» MATERIAL TO PROCESS:
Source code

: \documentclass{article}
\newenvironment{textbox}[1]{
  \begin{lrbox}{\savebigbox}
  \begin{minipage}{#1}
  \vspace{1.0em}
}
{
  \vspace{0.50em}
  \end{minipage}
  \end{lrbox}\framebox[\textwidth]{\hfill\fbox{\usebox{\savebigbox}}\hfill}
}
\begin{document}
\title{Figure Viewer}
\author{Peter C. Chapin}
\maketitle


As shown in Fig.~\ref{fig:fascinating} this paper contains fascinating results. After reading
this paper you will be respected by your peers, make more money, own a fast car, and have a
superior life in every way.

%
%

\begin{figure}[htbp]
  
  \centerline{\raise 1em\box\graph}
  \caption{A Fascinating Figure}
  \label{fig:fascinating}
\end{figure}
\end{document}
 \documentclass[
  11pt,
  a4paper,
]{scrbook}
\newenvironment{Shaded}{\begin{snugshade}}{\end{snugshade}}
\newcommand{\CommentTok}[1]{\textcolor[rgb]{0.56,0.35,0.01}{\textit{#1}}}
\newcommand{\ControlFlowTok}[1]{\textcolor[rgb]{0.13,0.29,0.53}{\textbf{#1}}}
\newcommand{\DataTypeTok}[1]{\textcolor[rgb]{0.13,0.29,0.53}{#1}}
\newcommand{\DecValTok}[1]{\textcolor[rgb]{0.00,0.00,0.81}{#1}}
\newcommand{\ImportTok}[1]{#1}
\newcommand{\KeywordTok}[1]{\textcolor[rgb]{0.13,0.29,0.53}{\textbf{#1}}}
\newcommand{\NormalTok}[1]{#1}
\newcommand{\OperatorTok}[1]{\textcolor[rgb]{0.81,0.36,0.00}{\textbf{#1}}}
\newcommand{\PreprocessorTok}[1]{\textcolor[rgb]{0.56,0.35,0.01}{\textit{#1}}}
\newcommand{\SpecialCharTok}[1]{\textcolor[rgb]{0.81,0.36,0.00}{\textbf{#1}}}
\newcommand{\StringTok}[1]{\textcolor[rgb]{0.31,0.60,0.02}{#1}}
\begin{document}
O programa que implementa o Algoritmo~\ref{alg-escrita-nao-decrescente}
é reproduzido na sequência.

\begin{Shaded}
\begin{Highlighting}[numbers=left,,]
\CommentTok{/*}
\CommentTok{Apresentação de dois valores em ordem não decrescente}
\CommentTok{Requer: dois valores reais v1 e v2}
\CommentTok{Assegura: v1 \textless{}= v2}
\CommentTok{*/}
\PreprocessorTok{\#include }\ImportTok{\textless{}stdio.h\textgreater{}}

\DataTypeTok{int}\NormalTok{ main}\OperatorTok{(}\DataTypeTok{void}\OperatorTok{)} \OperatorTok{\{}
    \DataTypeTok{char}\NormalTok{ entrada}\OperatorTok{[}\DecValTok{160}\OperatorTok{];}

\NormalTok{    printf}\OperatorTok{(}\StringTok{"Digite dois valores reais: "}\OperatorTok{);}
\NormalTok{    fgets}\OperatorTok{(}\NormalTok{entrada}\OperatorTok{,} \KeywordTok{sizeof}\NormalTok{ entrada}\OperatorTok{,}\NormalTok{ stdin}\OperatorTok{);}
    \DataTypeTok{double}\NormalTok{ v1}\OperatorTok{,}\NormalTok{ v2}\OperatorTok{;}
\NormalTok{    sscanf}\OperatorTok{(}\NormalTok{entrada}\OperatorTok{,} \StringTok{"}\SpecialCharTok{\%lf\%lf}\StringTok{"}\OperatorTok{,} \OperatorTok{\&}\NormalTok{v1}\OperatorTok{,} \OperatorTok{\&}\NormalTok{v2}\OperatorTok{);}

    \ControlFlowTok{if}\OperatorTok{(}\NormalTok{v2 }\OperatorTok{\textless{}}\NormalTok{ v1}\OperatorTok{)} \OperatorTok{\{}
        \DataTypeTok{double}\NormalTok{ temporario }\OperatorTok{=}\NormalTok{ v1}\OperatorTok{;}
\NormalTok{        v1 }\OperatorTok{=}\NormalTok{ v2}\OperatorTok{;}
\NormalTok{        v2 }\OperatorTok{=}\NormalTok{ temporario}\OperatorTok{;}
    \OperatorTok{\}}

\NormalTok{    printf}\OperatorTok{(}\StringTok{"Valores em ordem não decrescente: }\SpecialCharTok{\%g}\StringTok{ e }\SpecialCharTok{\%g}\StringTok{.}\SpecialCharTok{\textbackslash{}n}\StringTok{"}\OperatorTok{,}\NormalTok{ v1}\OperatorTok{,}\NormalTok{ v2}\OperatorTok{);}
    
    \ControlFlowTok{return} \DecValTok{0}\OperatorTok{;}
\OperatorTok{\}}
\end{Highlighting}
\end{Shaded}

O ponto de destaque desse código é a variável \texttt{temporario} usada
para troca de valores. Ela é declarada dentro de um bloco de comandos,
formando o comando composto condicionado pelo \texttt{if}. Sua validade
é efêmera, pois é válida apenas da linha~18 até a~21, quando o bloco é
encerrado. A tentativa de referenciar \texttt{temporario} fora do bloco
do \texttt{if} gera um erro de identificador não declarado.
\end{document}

» TASK DIRECTIONS: Exactly the lines from the start of the entries through the one bearing "é reproduzido na sequência." are to be output, with both ends included.

» OUTPUT OF THE EXERCISE:
Source code

: \documentclass{article}
\newenvironment{textbox}[1]{
  \begin{lrbox}{\savebigbox}
  \begin{minipage}{#1}
  \vspace{1.0em}
}
{
  \vspace{0.50em}
  \end{minipage}
  \end{lrbox}\framebox[\textwidth]{\hfill\fbox{\usebox{\savebigbox}}\hfill}
}
\begin{document}
\title{Figure Viewer}
\author{Peter C. Chapin}
\maketitle


As shown in Fig.~\ref{fig:fascinating} this paper contains fascinating results. After reading
this paper you will be respected by your peers, make more money, own a fast car, and have a
superior life in every way.

%
%

\begin{figure}[htbp]
  
  \centerline{\raise 1em\box\graph}
  \caption{A Fascinating Figure}
  \label{fig:fascinating}
\end{figure}
\end{document}
 \documentclass[
  11pt,
  a4paper,
]{scrbook}
\newenvironment{Shaded}{\begin{snugshade}}{\end{snugshade}}
\newcommand{\CommentTok}[1]{\textcolor[rgb]{0.56,0.35,0.01}{\textit{#1}}}
\newcommand{\ControlFlowTok}[1]{\textcolor[rgb]{0.13,0.29,0.53}{\textbf{#1}}}
\newcommand{\DataTypeTok}[1]{\textcolor[rgb]{0.13,0.29,0.53}{#1}}
\newcommand{\DecValTok}[1]{\textcolor[rgb]{0.00,0.00,0.81}{#1}}
\newcommand{\ImportTok}[1]{#1}
\newcommand{\KeywordTok}[1]{\textcolor[rgb]{0.13,0.29,0.53}{\textbf{#1}}}
\newcommand{\NormalTok}[1]{#1}
\newcommand{\OperatorTok}[1]{\textcolor[rgb]{0.81,0.36,0.00}{\textbf{#1}}}
\newcommand{\PreprocessorTok}[1]{\textcolor[rgb]{0.56,0.35,0.01}{\textit{#1}}}
\newcommand{\SpecialCharTok}[1]{\textcolor[rgb]{0.81,0.36,0.00}{\textbf{#1}}}
\newcommand{\StringTok}[1]{\textcolor[rgb]{0.31,0.60,0.02}{#1}}
\begin{document}
O programa que implementa o Algoritmo~\ref{alg-escrita-nao-decrescente}
é reproduzido na sequência.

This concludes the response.